Vecdi Erbay / DİYARBAKIR

After depriving thousands of villagers of electricity since May in the middle of Turkey’s coronavirus outbreak, prosecutors have launched investigations against a number of officials from the southeastern municipality of Mardin and the Dicle Electric Distribution Company (DEDAŞ). 

Five officials from the Mardin Municipality and three businessmen have been arrested, including DEDAŞ Mardin provincial director Mehmet Bulut. The Mardin governor and municipal mayor Mustafa Yaman, who was appointed as the government’s trustee leader after it ousted the elected candidate from the pro-Kurdish People’s Democratic Party (HDP), was removed from his posts. 

The officials face charges of corruption, infraction of rules, embezzlement, bribery, bid rigging, and depriving the public of their right to public services. 

Locals are curious as to whether an investigation will be opened against Yaman, whom they believe to be responsible for the fiasco. The ongoing electricity cuts have also prevented villagers from accessing water, as electricity is required to draw water from the village wells. 

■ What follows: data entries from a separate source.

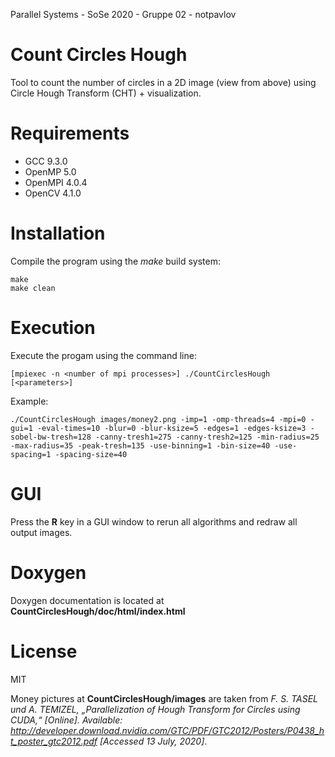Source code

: Parallel Systems - SoSe 2020 - Gruppe 02 - notpavlov

# Count Circles Hough

Tool to count the number of circles in a 2D image (view from above) using Circle Hough Transform (CHT) + visualization.

# Requirements

* GCC 9.3.0
* OpenMP 5.0
* OpenMPI 4.0.4
* OpenCV 4.1.0

# Installation

Compile the program using the *make* build system:
```
make
make clean
```

# Execution

Execute the progam using the command line:

```
[mpiexec -n <number of mpi processes>] ./CountCirclesHough [<parameters>]
```

Example:

```
./CountCirclesHough images/money2.png -imp=1 -omp-threads=4 -mpi=0 -gui=1 -eval-times=10 -blur=0 -blur-ksize=5 -edges=1 -edges-ksize=3 -sobel-bw-tresh=128 -canny-tresh1=275 -canny-tresh2=125 -min-radius=25 -max-radius=35 -peak-tresh=135 -use-binning=1 -bin-size=40 -use-spacing=1 -spacing-size=40
```

# GUI

Press the **R** key in a GUI window to rerun all algorithms and redraw all output images.

# Doxygen

Doxygen documentation is located at **CountCirclesHough/doc/html/index.html**

# License

MIT

Money pictures at **CountCirclesHough/images** are taken from *F. S. TASEL und A. TEMIZEL, „Parallelization of Hough Transform for Circles using CUDA,“ [Online]. Available: http://developer.download.nvidia.com/GTC/PDF/GTC2012/Posters/P0438_ht_poster_gtc2012.pdf [Accessed 13 July, 2020]*.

Many news reports came out regarding the villagers, the farmers and their plight resulting from the cuts, and deputies from the HDP and the main opposition Republican People’s Party (CHP) submitted inquiries regarding the matter, while deputies from the ruling Justice and Development Party (AKP) said that they had informed President Recep Tayyip Erdoğan about the situation and that it would be solved shortly. 

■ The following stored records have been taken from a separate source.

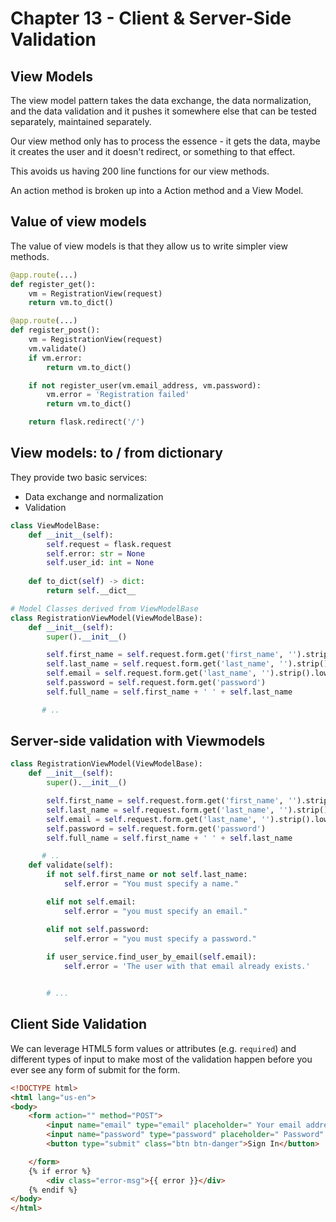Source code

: # Chapter 13 - Client & Server-Side Validation

## View Models

The view model pattern takes the data exchange, the data normalization, and the data validation and it pushes it somewhere else that can be tested separately, maintained separately.

Our view method only has to process the essence - it gets the data, maybe it creates the user and it doesn't redirect, or something to that effect.

This avoids us having 200 line functions for our view methods.

An action method is broken up into a Action method and a View Model.

## Value of view models

The value of view models is that they allow us to write simpler view methods.

```python
@app.route(...)
def register_get():
    vm = RegistrationView(request)
    return vm.to_dict()

@app.route(...)
def register_post():
    vm = RegistrationView(request)
    vm.validate()
    if vm.error:
        return vm.to_dict()

    if not register_user(vm.email_address, vm.password):
        vm.error = 'Registration failed'
        return vm.to_dict()

    return flask.redirect('/')
```

## View models: to / from dictionary

They provide two basic services:

- Data exchange and normalization
- Validation

```python
class ViewModelBase:
    def __init__(self):
        self.request = flask.request
        self.error: str = None
        self.user_id: int = None
    
    def to_dict(self) -> dict:
        return self.__dict__

# Model Classes derived from ViewModelBase
class RegistrationViewModel(ViewModelBase):
    def __init__(self):
        super().__init__()

        self.first_name = self.request.form.get('first_name', '').strip()
        self.last_name = self.request.form.get('last_name', '').strip()
        self.email = self.request.form.get('last_name', '').strip().lower()
        self.password = self.request.form.get('password')
        self.full_name = self.first_name + ' ' + self.last_name

       # ..
```

## Server-side validation with Viewmodels

```python
class RegistrationViewModel(ViewModelBase):
    def __init__(self):
        super().__init__()

        self.first_name = self.request.form.get('first_name', '').strip()
        self.last_name = self.request.form.get('last_name', '').strip()
        self.email = self.request.form.get('last_name', '').strip().lower()
        self.password = self.request.form.get('password')
        self.full_name = self.first_name + ' ' + self.last_name

       # ..
    def validate(self):
        if not self.first_name or not self.last_name:
            self.error = "You must specify a name."

        elif not self.email:
            self.error = "you must specify an email."

        elif not self.password:
            self.error = "you must specify a password."
        
        if user_service.find_user_by_email(self.email):
            self.error = 'The user with that email already exists.'


        # ...
```

## Client Side Validation

We can leverage HTML5 form values or attributes (e.g. `required`) and different types of input to make most of the validation happen before you ever see any form of submit for the form.

```html
<!DOCTYPE html>
<html lang="us-en">
<body>
    <form action="" method="POST">
        <input name="email" type="email" placeholder=" Your email address" class="form-control" value="{{ email }}" required>
        <input name="password" type="password" placeholder=" Password" class="form-control" value="{{ password }}" required>
        <button type="submit" class="btn btn-danger">Sign In</button>

    </form>
    {% if error %}
        <div class="error-msg">{{ error }}</div>
    {% endif %}
</body>
</html>
```


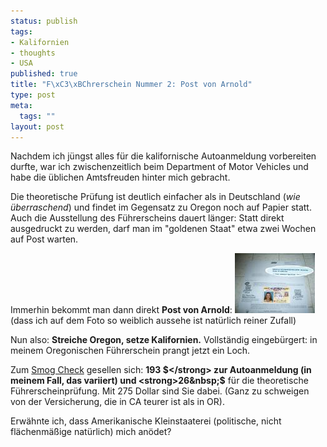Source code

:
 ```yaml
--- 
status: publish
tags: 
- Kalifornien
- thoughts
- USA
published: true
title: "F\xC3\xBChrerschein Nummer 2: Post von Arnold"
type: post
meta: 
  tags: ""
layout: post
---
```

Nachdem ich jüngst alles für die kalifornische Autoanmeldung vorbereiten durfte, war ich zwischenzeitlich beim Department of Motor Vehicles und habe die üblichen Amtsfreuden hinter mich gebracht.

Die theoretische Prüfung ist deutlich einfacher als in Deutschland (<em>wie überraschend</em>) und findet im Gegensatz zu Oregon noch auf Papier statt. Auch die Ausstellung des Führerscheins dauert länger: Statt direkt ausgedruckt zu werden, darf man im "goldenen Staat" etwa zwei Wochen auf Post warten.

Immerhin bekommt man dann direkt <strong>Post von Arnold</strong>:
<a class="imagelink" href="/media/wp/2006/10/calicense.jpg" title="CA Führerschein"><img id="image711" src="/media/wp/2006/10/calicense.thumbnail.jpg" alt="CA Führerschein" class="centered" /></a>
(dass ich auf dem Foto so weiblich aussehe ist natürlich reiner Zufall)

Nun also: <strong>Streiche Oregon, setze Kalifornien.</strong> Vollständig eingebürgert: in meinem Oregonischen Führerschein prangt jetzt ein Loch.

Zum <a href="http://fredericiana.de/archives/2006/10/19/smog-check/">Smog Check</a> gesellen sich: <strong>193&nbsp;$</strong> zur Autoanmeldung (in meinem Fall, das variiert) und <strong>26&nbsp;$</strong> für die theoretische Führerscheinprüfung. Mit 275&nbsp;Dollar sind Sie dabei. (Ganz zu schweigen von der Versicherung, die in CA teurer ist als in OR).

Erwähnte ich, dass Amerikanische Kleinstaaterei (politische, nicht flächenmäßige natürlich) mich anödet?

After HDP deputy Pero Dündar filed a parliamentary inquiry regarding the cuts, the Ministry of Energy and Natural Resources responded by saying that they were in accordance with the legislation and that only those who had not paid their bills had their electricity cut, claiming that mass cuts had not been  implemented. 

However, the electricity cuts lasted between May 14 and July 25. Two weeks after they began, lawyer Hamdullah Korkmaz filed criminal complaints on the behalf of nearly a thousand farmers in the area. 

“Although these individuals have committed many crimes against the locals for years, they have always benefit from their actions as they have not faced an effective legal struggle until today. Since they derived strength from this, they became so blind and exceeded their boundaries to the point where they felt brave enough to not implement the decisions made by independent courts,” Korkmaz said. 

The DEDAŞ power cuts coincided with extremely hot weather in Mardin, depriving villagers, their animals, and their crops of water during the coronavirus epidemic.  

“From the very beginning of this process, we have always believed that justice will do what is necessary in the face of lawlessness. As we expected, at the current stage the power cuts have been completely stopped and a deserving indictment was prepared for the perpetrators,” Korkmaz said.